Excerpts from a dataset
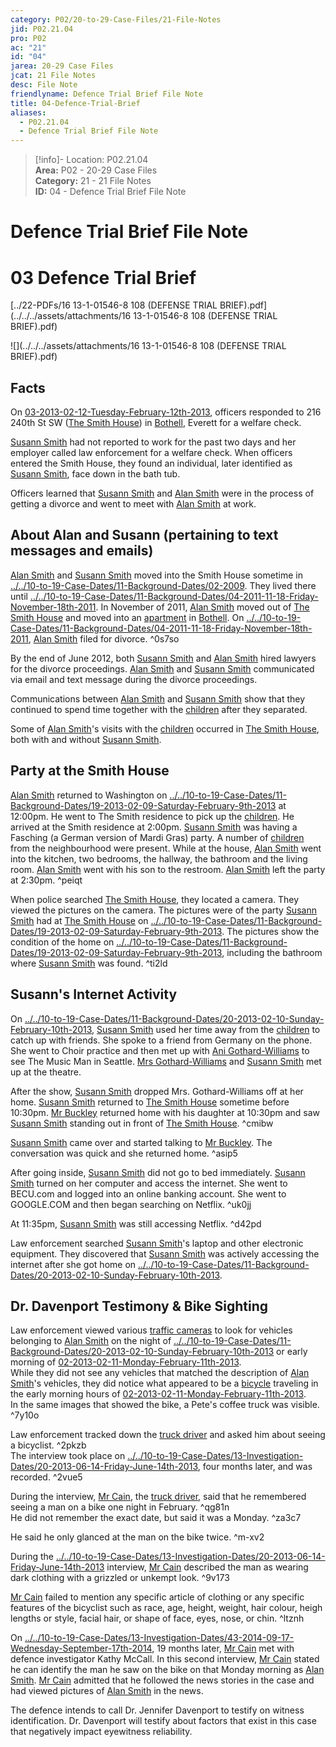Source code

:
 ```yaml
---  
category: P02/20-to-29-Case-Files/21-File-Notes  
jid: P02.21.04  
pro: P02  
ac: "21"  
id: "04"  
jarea: 20-29 Case Files  
jcat: 21 File Notes  
desc: File Note  
friendlyname: Defence Trial Brief File Note  
title: 04-Defence-Trial-Brief  
aliases:  
  - P02.21.04  
  - Defence Trial Brief File Note  
---  
```

>[!info]- Location: P02.21.04  
>**Area:** P02 - 20-29 Case Files  
>**Category:** 21 - 21 File Notes  
>**ID:** 04 - Defence Trial Brief File Note  
  
# Defence Trial Brief File Note  
  
  
  
# 03 Defence Trial Brief  
  
[../22-PDFs/16 13-1-01546-8 108 (DEFENSE TRIAL BRIEF).pdf](../../../assets/attachments/16 13-1-01546-8 108 (DEFENSE TRIAL BRIEF).pdf)  
  
![](../../../assets/attachments/16 13-1-01546-8 108 (DEFENSE TRIAL BRIEF).pdf)  
  
## Facts  
  
On [03-2013-02-12-Tuesday-February-12th-2013](../../10-to-19-Case-Dates/12-Crime-Dates/03-2013-02-12-Tuesday-February-12th-2013.md#), officers responded to 216 240th St SW ([The Smith House](../../50-to-59-Investigation/52-Key-Locations/04-The-Smith-House.md#)) in [Bothell](../../50-to-59-Investigation/52-Key-Locations/05-Bothell.md#), Everett for a welfare check.  
  
[Susann Smith](../../70-to-79-People/71-Victims/02-Susann-Smith.md#.md#) had not reported to work for the past two days and her employer called law enforcement for a welfare check. When officers entered the Smith House, they found an individual, later identified as [Susann Smith](../../70-to-79-People/71-Victims/02-Susann-Smith.md#), face down in the bath tub.  
  
Officers learned that [Susann Smith](../../70-to-79-People/71-Victims/02-Susann-Smith.md#.md#.md#.md#.md#.md#.md#.md#.md#.md#.md#) and [Alan Smith](../../70-to-79-People/72-Suspects-and-People-of-Interest/02-Alan-Smith.md#.md#.md#.md#) were in the process of getting a divorce and went to meet with [Alan Smith](../../70-to-79-People/72-Suspects-and-People-of-Interest/02-Alan-Smith.md#) at work.  
  
## About Alan and Susann (pertaining to text messages and emails)  
  
[Alan Smith](../../70-to-79-People/72-Suspects-and-People-of-Interest/02-Alan-Smith.md#.md#.md#.md#.md#) and [Susann Smith](../../70-to-79-People/71-Victims/02-Susann-Smith.md#.md#.md#) moved into the Smith House sometime in [../../10-to-19-Case-Dates/11-Background-Dates/02-2009](../../10-to-19-Case-Dates/11-Background-Dates/02-2009.md#). They lived there until [../../10-to-19-Case-Dates/11-Background-Dates/04-2011-11-18-Friday-November-18th-2011](../../10-to-19-Case-Dates/11-Background-Dates/04-2011-11-18-Friday-November-18th-2011.md#). In November of 2011, [Alan Smith](../../70-to-79-People/72-Suspects-and-People-of-Interest/02-Alan-Smith.md#.md#.md#.md#.md#.md#.md#.md#) moved out of [The Smith House](../../50-to-59-Investigation/52-Key-Locations/04-The-Smith-House.md#.md#) and moved into an [apartment](../../50-to-59-Investigation/52-Key-Locations/06-Apartment.md#) in [Bothell](../../50-to-59-Investigation/52-Key-Locations/05-Bothell.md#.md#). On [../../10-to-19-Case-Dates/11-Background-Dates/04-2011-11-18-Friday-November-18th-2011](../../10-to-19-Case-Dates/11-Background-Dates/04-2011-11-18-Friday-November-18th-2011.md#), [Alan Smith](../../70-to-79-People/72-Suspects-and-People-of-Interest/02-Alan-Smith.md#.md#) filed for divorce. ^0s7so  
  
By the end of June 2012, both [Susann Smith](../../70-to-79-People/71-Victims/02-Susann-Smith.md#.md#.md#.md#.md#.md#.md#.md#.md#.md#.md#.md#.md#) and [Alan Smith](../../70-to-79-People/72-Suspects-and-People-of-Interest/02-Alan-Smith.md#) hired lawyers for the divorce proceedings. [Alan Smith](../../70-to-79-People/72-Suspects-and-People-of-Interest/02-Alan-Smith.md#.md#.md#) and [Susann Smith](../../70-to-79-People/71-Victims/02-Susann-Smith.md#.md#.md#.md#) communicated via email and text message during the divorce proceedings.  
  
Communications between [Alan Smith](../../70-to-79-People/72-Suspects-and-People-of-Interest/02-Alan-Smith.md#.md#) and [Susann Smith](../../70-to-79-People/71-Victims/02-Susann-Smith.md#.md#.md#.md#.md#) show that they continued to spend time together with the [children](../../70-to-79-People/73-Family-and-Friends/08-Children.md#) after they separated.  
  
Some of [Alan Smith](../../70-to-79-People/72-Suspects-and-People-of-Interest/02-Alan-Smith.md#.md#.md#)'s visits with the [children](../../70-to-79-People/73-Family-and-Friends/08-Children.md#.md#) occurred in [The Smith House](../../50-to-59-Investigation/52-Key-Locations/04-The-Smith-House.md#.md#.md#), both with and without [Susann Smith](../../70-to-79-People/71-Victims/02-Susann-Smith.md#.md#.md#.md#.md#.md#).   
  
## Party at the Smith House  
  
[Alan Smith](../../70-to-79-People/72-Suspects-and-People-of-Interest/02-Alan-Smith.md#.md#.md#.md#.md#) returned to Washington on [../../10-to-19-Case-Dates/11-Background-Dates/19-2013-02-09-Saturday-February-9th-2013](../../10-to-19-Case-Dates/11-Background-Dates/19-2013-02-09-Saturday-February-9th-2013.md#) at 12:00pm. He went to The Smith residence to pick up the [children](../../70-to-79-People/73-Family-and-Friends/08-Children.md#). He arrived at the Smith residence at 2:00pm. [Susann Smith](../../70-to-79-People/71-Victims/02-Susann-Smith.md#.md#.md#.md#.md#.md#.md#) was having a Fasching (a German version of Mardi Gras) party. A number of [children](../../70-to-79-People/73-Family-and-Friends/08-Children.md#.md#.md#) from the neighbourhood were present. While at the house, [Alan Smith](../../70-to-79-People/72-Suspects-and-People-of-Interest/02-Alan-Smith.md#) went into the kitchen, two bedrooms, the hallway, the bathroom and the living room. [Alan Smith](../../70-to-79-People/72-Suspects-and-People-of-Interest/02-Alan-Smith.md#.md#.md#.md#) went with his son to the restroom. [Alan Smith](../../70-to-79-People/72-Suspects-and-People-of-Interest/02-Alan-Smith.md#.md#.md#.md#.md#.md#) left the party at 2:30pm. ^peiqt  
  
When police searched [The Smith House](../../50-to-59-Investigation/52-Key-Locations/04-The-Smith-House.md#), they located a camera. They viewed the pictures on the camera. The pictures were of the party [Susann Smith](../../70-to-79-People/71-Victims/02-Susann-Smith.md#) had at [The Smith House](../../50-to-59-Investigation/52-Key-Locations/04-The-Smith-House.md#.md#.md#.md#) on [../../10-to-19-Case-Dates/11-Background-Dates/19-2013-02-09-Saturday-February-9th-2013](../../10-to-19-Case-Dates/11-Background-Dates/19-2013-02-09-Saturday-February-9th-2013.md#). The pictures show the condition of the home on [../../10-to-19-Case-Dates/11-Background-Dates/19-2013-02-09-Saturday-February-9th-2013](../../10-to-19-Case-Dates/11-Background-Dates/19-2013-02-09-Saturday-February-9th-2013.md#.md#), including the bathroom where [Susann Smith](../../70-to-79-People/71-Victims/02-Susann-Smith.md#.md#.md#.md#.md#.md#.md#.md#) was found. ^ti2ld  
  
## Susann's Internet Activity  
  
On [../../10-to-19-Case-Dates/11-Background-Dates/20-2013-02-10-Sunday-February-10th-2013](../../10-to-19-Case-Dates/11-Background-Dates/20-2013-02-10-Sunday-February-10th-2013.md#), [Susann Smith](../../70-to-79-People/71-Victims/02-Susann-Smith.md#.md#) used her time away from the [children](../../70-to-79-People/73-Family-and-Friends/08-Children.md#.md#.md#.md#) to catch up with friends. She spoke to a friend from Germany on the phone. She went to Choir practice and then met up with [Ani Gothard-Williams](../../70-to-79-People/73-Family-and-Friends/06-Ani-Gothard-Williams.md#) to see The Music Man in Seattle. [Mrs Gothard-Williams](../../70-to-79-People/73-Family-and-Friends/06-Ani-Gothard-Williams.md#) and [Susann Smith](../../70-to-79-People/71-Victims/02-Susann-Smith.md#.md#.md#.md#.md#.md#.md#.md#.md#) met up at the theatre.  
  
After the show, [Susann Smith](../../70-to-79-People/71-Victims/02-Susann-Smith.md#.md#.md#.md#) dropped Mrs. Gothard-Williams off at her home. [Susann Smith](../../70-to-79-People/71-Victims/02-Susann-Smith.md#.md#.md#) returned to [The Smith House](../../50-to-59-Investigation/52-Key-Locations/04-The-Smith-House.md#.md#) sometime before 10:30pm. [Mr Buckley](../../70-to-79-People/73-Family-and-Friends/07-Mr-Buckley.md#) returned home with his daughter at 10:30pm and saw [Susann Smith](../../70-to-79-People/71-Victims/02-Susann-Smith.md#.md#.md#.md#.md#.md#.md#.md#.md#.md#) standing out in front of [The Smith House](../../50-to-59-Investigation/52-Key-Locations/04-The-Smith-House.md#.md#.md#.md#.md#). ^cmibw  
  
[Susann Smith](../../70-to-79-People/71-Victims/02-Susann-Smith.md#.md#.md#.md#.md#) came over and started talking to [Mr Buckley](../../70-to-79-People/73-Family-and-Friends/07-Mr-Buckley.md#.md#). The conversation was quick and she returned home. ^asip5  
  
After going inside, [Susann Smith](../../70-to-79-People/71-Victims/02-Susann-Smith.md#.md#.md#.md#.md#.md#) did not go to bed immediately. [Susann Smith](../../70-to-79-People/71-Victims/02-Susann-Smith.md#.md#.md#.md#.md#.md#.md#.md#.md#.md#.md#.md#) turned on her computer and access the internet. She went to BECU.com and logged into an online banking account. She went to GOOGLE.COM and then began searching on Netflix. ^uk0jj  
  
At 11:35pm, [Susann Smith](../../70-to-79-People/71-Victims/02-Susann-Smith.md#.md#.md#.md#.md#.md#.md#) was still accessing Netflix. ^d42pd  
  
Law enforcement searched [Susann Smith](../../70-to-79-People/71-Victims/02-Susann-Smith.md#)'s laptop and other electronic equipment. They discovered that [Susann Smith](../../70-to-79-People/71-Victims/02-Susann-Smith.md#.md#.md#.md#.md#.md#.md#.md#.md#.md#.md#.md#.md#.md#) was actively accessing the internet after she got home on [../../10-to-19-Case-Dates/11-Background-Dates/20-2013-02-10-Sunday-February-10th-2013](../../10-to-19-Case-Dates/11-Background-Dates/20-2013-02-10-Sunday-February-10th-2013.md#.md#).   
  
## Dr. Davenport Testimony & Bike Sighting  
  
Law enforcement viewed various [traffic cameras](../../60-to-69-Evidence/61-Digital/02-CCTV.md#) to look for vehicles belonging to [Alan Smith](../../70-to-79-People/72-Suspects-and-People-of-Interest/02-Alan-Smith.md#.md#.md#.md#.md#.md#.md#) on the night of [../../10-to-19-Case-Dates/11-Background-Dates/20-2013-02-10-Sunday-February-10th-2013](../../10-to-19-Case-Dates/11-Background-Dates/20-2013-02-10-Sunday-February-10th-2013.md#.md#.md#) or early morning of [02-2013-02-11-Monday-February-11th-2013](../../10-to-19-Case-Dates/12-Crime-Dates/02-2013-02-11-Monday-February-11th-2013.md#).    
While they did not see any vehicles that matched the description of [Alan Smith](../../70-to-79-People/72-Suspects-and-People-of-Interest/02-Alan-Smith.md#.md#)'s vehicles, they did notice what appeared to be a [bicycle](../../60-to-69-Evidence/63-Physical/02-Bicycle.md#) traveling in the early morning hours of [02-2013-02-11-Monday-February-11th-2013](../../10-to-19-Case-Dates/12-Crime-Dates/02-2013-02-11-Monday-February-11th-2013.md#.md#).    
In the same images that showed the bike, a Pete's coffee truck was visible. ^7y10o  
  
Law enforcement tracked down the [truck driver](../../70-to-79-People/74-Witnesses/03-Truck-Driver.md#) and asked him about seeing a bicyclist. ^2pkzb    
The interview took place on [../../10-to-19-Case-Dates/13-Investigation-Dates/20-2013-06-14-Friday-June-14th-2013](../../10-to-19-Case-Dates/13-Investigation-Dates/20-2013-06-14-Friday-June-14th-2013.md#), four months later, and was recorded. ^2vue5  
  
During the interview, [Mr Cain](../../70-to-79-People/74-Witnesses/03-Truck-Driver.md#.md#.md#.md#), the [truck driver](../../70-to-79-People/74-Witnesses/03-Truck-Driver.md#.md#), said that he remembered seeing a man on a bike one night in February. ^qg81n    
He did not remember the exact date, but said it was a Monday. ^za3c7  
  
He said he only glanced at the man on the bike twice. ^m-xv2  
  
During the [../../10-to-19-Case-Dates/13-Investigation-Dates/20-2013-06-14-Friday-June-14th-2013](../../10-to-19-Case-Dates/13-Investigation-Dates/20-2013-06-14-Friday-June-14th-2013.md#.md#) interview, [Mr Cain](../../70-to-79-People/74-Witnesses/03-Truck-Driver.md#.md#.md#) described the man as wearing dark clothing with a grizzled or unkempt look. ^9v173  
  
[Mr Cain](../../70-to-79-People/74-Witnesses/03-Truck-Driver.md#) failed to mention any specific article of clothing or any specific features of the bicyclist such as race, age, height, weight, hair colour, heigh lengths or style, facial hair, or shape of face, eyes, nose, or chin. ^ltznh  
  
On [../../10-to-19-Case-Dates/13-Investigation-Dates/43-2014-09-17-Wednesday-September-17th-2014](../../10-to-19-Case-Dates/13-Investigation-Dates/43-2014-09-17-September-17th-2014.md#), 19 months later, [Mr Cain](../../70-to-79-People/74-Witnesses/03-Truck-Driver.md#) met with defence investigator Kathy McCall. In this second interview, [Mr Cain](../../70-to-79-People/74-Witnesses/03-Truck-Driver.md#.md#) stated he can identify the man he saw on the bike on that Monday morning as [Alan Smith](../../70-to-79-People/72-Suspects-and-People-of-Interest/02-Alan-Smith.md#.md#.md#.md#.md#.md#). [Mr Cain](../../70-to-79-People/74-Witnesses/03-Truck-Driver.md#.md#.md#.md#.md#) admitted that he followed the news stories in the case and had viewed pictures of [Alan Smith](../../70-to-79-People/72-Suspects-and-People-of-Interest/02-Alan-Smith.md#.md#.md#.md#.md#.md#.md#.md#.md#) in the news.  
  
The defence intends to call Dr. Jennifer Davenport to testify on witness identification. Dr. Davenport will testify about factors that exist in this case that negatively impact eyewitness reliability.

◆ **Work required**
For the word "said", tally the lines of the entries in which it appears and give the total alone.

◆ **Output of the task**
3